═════ Records provided

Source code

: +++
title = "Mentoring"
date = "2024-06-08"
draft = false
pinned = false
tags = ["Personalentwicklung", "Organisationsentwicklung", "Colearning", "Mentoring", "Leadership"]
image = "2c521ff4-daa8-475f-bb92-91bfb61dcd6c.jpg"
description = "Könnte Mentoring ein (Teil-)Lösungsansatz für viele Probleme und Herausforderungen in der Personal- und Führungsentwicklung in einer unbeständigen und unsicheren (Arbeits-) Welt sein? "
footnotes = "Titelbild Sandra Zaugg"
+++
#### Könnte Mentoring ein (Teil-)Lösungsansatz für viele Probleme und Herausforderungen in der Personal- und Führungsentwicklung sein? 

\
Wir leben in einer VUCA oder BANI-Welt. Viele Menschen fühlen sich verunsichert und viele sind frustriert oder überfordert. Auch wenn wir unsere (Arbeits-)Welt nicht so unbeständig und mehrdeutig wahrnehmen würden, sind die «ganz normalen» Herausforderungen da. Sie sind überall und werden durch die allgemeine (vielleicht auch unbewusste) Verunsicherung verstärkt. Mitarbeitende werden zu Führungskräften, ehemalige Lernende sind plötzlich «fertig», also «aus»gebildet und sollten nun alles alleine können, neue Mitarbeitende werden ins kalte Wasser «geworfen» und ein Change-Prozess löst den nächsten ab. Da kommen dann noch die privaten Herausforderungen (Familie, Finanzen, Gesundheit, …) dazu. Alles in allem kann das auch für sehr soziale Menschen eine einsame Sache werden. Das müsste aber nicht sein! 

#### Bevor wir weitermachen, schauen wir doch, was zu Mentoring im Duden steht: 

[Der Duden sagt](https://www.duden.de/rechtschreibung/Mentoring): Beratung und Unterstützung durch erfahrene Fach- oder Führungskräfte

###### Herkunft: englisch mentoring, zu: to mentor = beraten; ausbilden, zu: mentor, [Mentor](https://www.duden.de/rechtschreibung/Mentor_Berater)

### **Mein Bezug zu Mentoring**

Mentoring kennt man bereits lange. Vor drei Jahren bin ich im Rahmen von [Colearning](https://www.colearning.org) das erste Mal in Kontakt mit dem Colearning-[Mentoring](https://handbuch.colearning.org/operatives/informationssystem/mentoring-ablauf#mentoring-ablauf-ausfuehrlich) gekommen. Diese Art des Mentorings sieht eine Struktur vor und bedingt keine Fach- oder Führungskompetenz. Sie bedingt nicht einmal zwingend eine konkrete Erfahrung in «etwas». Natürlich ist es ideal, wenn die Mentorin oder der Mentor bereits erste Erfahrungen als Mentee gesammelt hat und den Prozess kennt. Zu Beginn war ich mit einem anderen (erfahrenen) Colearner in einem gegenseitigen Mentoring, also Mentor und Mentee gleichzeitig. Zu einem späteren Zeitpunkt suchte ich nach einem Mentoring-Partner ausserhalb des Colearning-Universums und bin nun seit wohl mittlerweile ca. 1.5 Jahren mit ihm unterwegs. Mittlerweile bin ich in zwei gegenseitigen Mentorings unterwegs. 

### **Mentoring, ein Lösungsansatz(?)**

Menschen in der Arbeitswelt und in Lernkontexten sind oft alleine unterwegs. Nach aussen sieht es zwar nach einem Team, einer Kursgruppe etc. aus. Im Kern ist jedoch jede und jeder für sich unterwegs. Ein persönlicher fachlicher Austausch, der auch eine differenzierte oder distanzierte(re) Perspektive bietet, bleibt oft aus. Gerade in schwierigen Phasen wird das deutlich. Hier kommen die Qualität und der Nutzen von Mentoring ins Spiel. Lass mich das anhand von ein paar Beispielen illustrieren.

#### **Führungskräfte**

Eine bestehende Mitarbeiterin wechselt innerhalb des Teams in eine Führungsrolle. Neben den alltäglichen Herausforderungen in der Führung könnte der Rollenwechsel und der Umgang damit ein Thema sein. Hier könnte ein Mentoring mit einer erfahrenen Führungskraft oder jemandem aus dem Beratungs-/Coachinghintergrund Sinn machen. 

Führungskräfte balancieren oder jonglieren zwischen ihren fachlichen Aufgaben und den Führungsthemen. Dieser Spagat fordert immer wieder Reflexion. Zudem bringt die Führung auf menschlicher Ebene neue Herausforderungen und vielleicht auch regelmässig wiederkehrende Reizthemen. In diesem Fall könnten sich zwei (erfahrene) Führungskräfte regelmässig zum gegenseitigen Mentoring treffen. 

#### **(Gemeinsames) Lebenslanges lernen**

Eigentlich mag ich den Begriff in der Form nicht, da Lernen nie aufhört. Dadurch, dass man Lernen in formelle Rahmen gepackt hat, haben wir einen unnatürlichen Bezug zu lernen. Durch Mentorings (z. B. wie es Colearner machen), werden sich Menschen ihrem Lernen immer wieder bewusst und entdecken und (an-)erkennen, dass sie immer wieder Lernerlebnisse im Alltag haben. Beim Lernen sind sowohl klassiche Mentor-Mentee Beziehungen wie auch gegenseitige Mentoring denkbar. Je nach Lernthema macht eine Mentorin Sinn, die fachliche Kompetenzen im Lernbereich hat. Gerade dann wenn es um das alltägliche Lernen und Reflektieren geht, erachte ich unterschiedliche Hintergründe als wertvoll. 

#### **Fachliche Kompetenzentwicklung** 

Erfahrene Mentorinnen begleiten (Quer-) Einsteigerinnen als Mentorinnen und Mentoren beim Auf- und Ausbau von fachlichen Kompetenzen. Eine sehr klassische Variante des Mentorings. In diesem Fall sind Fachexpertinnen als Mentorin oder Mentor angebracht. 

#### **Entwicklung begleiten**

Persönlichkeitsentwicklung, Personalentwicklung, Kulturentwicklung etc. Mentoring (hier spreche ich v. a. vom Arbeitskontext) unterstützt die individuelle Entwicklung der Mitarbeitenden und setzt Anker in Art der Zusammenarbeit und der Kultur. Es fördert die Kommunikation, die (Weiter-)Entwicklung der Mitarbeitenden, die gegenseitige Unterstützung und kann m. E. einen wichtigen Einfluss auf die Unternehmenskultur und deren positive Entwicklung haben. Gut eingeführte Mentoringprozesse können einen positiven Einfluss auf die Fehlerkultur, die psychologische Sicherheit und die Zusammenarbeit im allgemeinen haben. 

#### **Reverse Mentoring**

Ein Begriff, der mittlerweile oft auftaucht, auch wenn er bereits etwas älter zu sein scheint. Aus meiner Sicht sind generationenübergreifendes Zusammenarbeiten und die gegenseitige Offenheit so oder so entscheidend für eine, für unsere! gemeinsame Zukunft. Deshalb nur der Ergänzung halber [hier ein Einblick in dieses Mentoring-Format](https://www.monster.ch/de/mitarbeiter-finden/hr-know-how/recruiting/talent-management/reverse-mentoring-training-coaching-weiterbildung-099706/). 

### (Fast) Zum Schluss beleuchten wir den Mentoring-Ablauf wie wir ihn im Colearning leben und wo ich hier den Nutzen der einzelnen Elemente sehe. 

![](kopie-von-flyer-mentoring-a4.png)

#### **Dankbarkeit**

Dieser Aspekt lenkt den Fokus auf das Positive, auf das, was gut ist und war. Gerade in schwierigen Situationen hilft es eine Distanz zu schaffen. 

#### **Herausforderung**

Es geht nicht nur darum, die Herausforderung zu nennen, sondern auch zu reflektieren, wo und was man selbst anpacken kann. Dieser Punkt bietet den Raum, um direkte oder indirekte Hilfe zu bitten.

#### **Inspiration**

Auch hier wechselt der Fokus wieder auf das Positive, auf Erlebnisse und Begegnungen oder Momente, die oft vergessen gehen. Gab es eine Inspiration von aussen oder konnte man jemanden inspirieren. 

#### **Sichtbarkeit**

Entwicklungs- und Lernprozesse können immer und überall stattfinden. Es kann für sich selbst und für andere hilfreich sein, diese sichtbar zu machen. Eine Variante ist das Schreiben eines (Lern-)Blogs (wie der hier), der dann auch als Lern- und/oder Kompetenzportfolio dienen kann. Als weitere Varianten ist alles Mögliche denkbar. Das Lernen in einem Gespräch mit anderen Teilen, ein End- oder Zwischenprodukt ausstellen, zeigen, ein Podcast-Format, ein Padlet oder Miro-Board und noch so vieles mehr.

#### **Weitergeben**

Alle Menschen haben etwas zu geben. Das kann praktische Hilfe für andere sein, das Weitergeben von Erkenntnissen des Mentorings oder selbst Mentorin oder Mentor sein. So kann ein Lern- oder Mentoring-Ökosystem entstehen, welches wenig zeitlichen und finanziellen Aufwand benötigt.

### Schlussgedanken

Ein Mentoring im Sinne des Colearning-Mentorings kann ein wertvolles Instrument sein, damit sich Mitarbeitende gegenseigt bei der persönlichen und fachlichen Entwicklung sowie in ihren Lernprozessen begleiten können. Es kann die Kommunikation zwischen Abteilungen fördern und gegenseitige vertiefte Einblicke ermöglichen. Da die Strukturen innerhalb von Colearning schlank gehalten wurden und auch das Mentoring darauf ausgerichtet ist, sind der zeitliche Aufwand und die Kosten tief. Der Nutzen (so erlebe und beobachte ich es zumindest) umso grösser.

══════════

**Task:** Retype, exactly as written, everything from the first line of the data above through the line containing "### **Mein Bezug zu Mentoring**". Nothing else should appear.

**Task result:**
Source code

: +++
title = "Mentoring"
date = "2024-06-08"
draft = false
pinned = false
tags = ["Personalentwicklung", "Organisationsentwicklung", "Colearning", "Mentoring", "Leadership"]
image = "2c521ff4-daa8-475f-bb92-91bfb61dcd6c.jpg"
description = "Könnte Mentoring ein (Teil-)Lösungsansatz für viele Probleme und Herausforderungen in der Personal- und Führungsentwicklung in einer unbeständigen und unsicheren (Arbeits-) Welt sein? "
footnotes = "Titelbild Sandra Zaugg"
+++
#### Könnte Mentoring ein (Teil-)Lösungsansatz für viele Probleme und Herausforderungen in der Personal- und Führungsentwicklung sein? 

\
Wir leben in einer VUCA oder BANI-Welt. Viele Menschen fühlen sich verunsichert und viele sind frustriert oder überfordert. Auch wenn wir unsere (Arbeits-)Welt nicht so unbeständig und mehrdeutig wahrnehmen würden, sind die «ganz normalen» Herausforderungen da. Sie sind überall und werden durch die allgemeine (vielleicht auch unbewusste) Verunsicherung verstärkt. Mitarbeitende werden zu Führungskräften, ehemalige Lernende sind plötzlich «fertig», also «aus»gebildet und sollten nun alles alleine können, neue Mitarbeitende werden ins kalte Wasser «geworfen» und ein Change-Prozess löst den nächsten ab. Da kommen dann noch die privaten Herausforderungen (Familie, Finanzen, Gesundheit, …) dazu. Alles in allem kann das auch für sehr soziale Menschen eine einsame Sache werden. Das müsste aber nicht sein! 

#### Bevor wir weitermachen, schauen wir doch, was zu Mentoring im Duden steht: 

[Der Duden sagt](https://www.duden.de/rechtschreibung/Mentoring): Beratung und Unterstützung durch erfahrene Fach- oder Führungskräfte

###### Herkunft: englisch mentoring, zu: to mentor = beraten; ausbilden, zu: mentor, [Mentor](https://www.duden.de/rechtschreibung/Mentor_Berater)

### **Mein Bezug zu Mentoring**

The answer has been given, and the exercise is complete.